これはある会社で実際にあった新規開拓の営業マンの話です。
よくある話のように見えますが、ビジネス的にかなり奥が深い内容になっています。
意識せずに何となくで働いている人こそ知ってほしい、そんな話です。

教育システムを手掛ける会社に30歳くらいの営業マンがいました。
中途入社直後の彼は一所懸命にテレアポを頑張り、1件のアポイントを獲得したんです。
彼は営業部長と一緒に客先に向かい、お客さんが何を求めているかを聞いてきました。

お客さんが求めていたのは教育システムの社内導入で、色んな要望があってカスタマイズが必要なものでした。
概算見積でいうと3,000万円くらいの案件です。
その会社の中ではこの案件は大型の部類で、何が何でも受注したい案件でした。
そのため、彼を専属担当としたプロジェクトが立ち上がったんです。

彼は足繫くお客さんのところへ出向き、ヒアリングをしては提案書にその内容を盛り込んでいきました。
1ヶ月、3ヵ月、半年と彼は提案書にボリュームを持たせ、彼の稼働はヒアリングと提案書作成で占められ、ほぼ自席にいるという状況です。
そういうこともあって周囲から、こんな声が聞こえるようになってきたんです。

「あの人、新規開拓の営業でしょ? いつもデスクにいるけど本当に営業なの?」
「でも大型案件用の提案書は作ってるみたいだよ」
「ふーん、そうなんだ」

最初のアポイントから9カ月が経ち、受注という数字に繋がらないことで、やっと営業部長が彼を支援し始めました。
お客さんから入札が3ヶ月後ということを聞いた営業部長は、彼に提案書を仕上げるよう伝えました。
しかし、膨大な量に膨らんだ提案書は読むのも辛いという状況です。
それだけではなく、その内容を元にシステム導入すると、当初の概算見積の金額では対応できないものになっていたんです。

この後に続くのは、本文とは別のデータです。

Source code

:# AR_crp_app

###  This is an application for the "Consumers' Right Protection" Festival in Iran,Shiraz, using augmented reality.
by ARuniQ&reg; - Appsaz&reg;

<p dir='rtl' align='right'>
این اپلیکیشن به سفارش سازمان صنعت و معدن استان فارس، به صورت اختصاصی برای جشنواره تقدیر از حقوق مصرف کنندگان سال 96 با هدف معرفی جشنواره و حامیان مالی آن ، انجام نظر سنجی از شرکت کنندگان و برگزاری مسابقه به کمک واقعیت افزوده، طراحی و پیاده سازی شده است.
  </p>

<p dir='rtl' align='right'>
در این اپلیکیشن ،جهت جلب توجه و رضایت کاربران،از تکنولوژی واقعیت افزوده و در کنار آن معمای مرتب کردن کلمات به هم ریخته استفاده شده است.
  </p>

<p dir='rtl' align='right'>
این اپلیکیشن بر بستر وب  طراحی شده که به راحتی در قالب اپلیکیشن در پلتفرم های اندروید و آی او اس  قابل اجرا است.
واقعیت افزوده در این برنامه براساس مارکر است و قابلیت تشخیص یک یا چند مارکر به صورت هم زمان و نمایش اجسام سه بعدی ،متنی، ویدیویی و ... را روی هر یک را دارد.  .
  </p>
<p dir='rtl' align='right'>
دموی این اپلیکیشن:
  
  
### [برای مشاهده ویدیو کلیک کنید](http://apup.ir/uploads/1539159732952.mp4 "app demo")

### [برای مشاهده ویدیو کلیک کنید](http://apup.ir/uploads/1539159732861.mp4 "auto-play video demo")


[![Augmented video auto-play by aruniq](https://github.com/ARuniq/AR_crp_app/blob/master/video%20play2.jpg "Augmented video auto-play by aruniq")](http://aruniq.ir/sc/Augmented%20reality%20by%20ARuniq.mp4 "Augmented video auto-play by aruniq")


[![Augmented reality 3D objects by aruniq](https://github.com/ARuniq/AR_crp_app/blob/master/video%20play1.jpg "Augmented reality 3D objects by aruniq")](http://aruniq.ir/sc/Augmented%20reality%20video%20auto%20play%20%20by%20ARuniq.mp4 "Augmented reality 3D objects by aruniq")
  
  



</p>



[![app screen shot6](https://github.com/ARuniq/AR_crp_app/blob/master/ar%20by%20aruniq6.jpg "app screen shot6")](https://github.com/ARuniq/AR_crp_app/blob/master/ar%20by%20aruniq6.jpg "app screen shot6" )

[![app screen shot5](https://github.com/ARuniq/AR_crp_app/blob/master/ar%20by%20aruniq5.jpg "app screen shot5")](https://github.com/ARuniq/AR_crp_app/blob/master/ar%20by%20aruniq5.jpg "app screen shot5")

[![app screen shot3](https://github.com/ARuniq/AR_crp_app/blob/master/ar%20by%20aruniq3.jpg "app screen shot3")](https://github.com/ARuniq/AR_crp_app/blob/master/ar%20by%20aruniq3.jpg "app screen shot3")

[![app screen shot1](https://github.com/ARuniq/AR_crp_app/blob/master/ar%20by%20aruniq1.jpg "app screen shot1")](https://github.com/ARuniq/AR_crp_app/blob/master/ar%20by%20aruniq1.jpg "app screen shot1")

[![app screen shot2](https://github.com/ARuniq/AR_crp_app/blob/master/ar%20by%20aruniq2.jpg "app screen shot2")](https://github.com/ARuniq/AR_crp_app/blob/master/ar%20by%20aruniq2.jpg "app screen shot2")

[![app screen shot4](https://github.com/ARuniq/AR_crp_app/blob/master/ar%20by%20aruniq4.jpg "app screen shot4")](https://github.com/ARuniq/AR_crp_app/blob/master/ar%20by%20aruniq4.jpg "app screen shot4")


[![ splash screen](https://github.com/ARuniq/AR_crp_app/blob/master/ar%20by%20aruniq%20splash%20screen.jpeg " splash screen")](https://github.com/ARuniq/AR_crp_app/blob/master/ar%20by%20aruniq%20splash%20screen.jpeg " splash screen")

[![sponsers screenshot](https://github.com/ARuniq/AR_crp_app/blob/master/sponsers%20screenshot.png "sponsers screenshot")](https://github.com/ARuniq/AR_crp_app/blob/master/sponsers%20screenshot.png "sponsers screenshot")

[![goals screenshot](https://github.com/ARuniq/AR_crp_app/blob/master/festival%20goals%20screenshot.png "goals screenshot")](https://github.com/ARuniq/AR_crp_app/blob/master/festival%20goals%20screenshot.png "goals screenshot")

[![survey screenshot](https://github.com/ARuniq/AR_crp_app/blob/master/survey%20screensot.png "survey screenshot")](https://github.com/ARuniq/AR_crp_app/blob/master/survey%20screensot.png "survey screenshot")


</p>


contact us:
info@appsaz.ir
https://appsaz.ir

お客さんの入札時期に合わせるために提案書の改善を続け、完成したのがA4用紙500枚の提案書です。
複合機の用紙が切れた時に印刷紙を補充しますよね。
そのブロックの一つが500枚なので一度補充した経験がある人は、そのボリュームや重量感もしっかりと伝わると思います。

そして、運命の入札プレゼンテーションの日がきました。
ライバルは2社。
つまり、3社間で1つの受注を取り合うような感じです。
提案内容や金額は会社によって様々ですが、1年かけて作り上げた提案書と顧客との関係性では負けるわけはありません。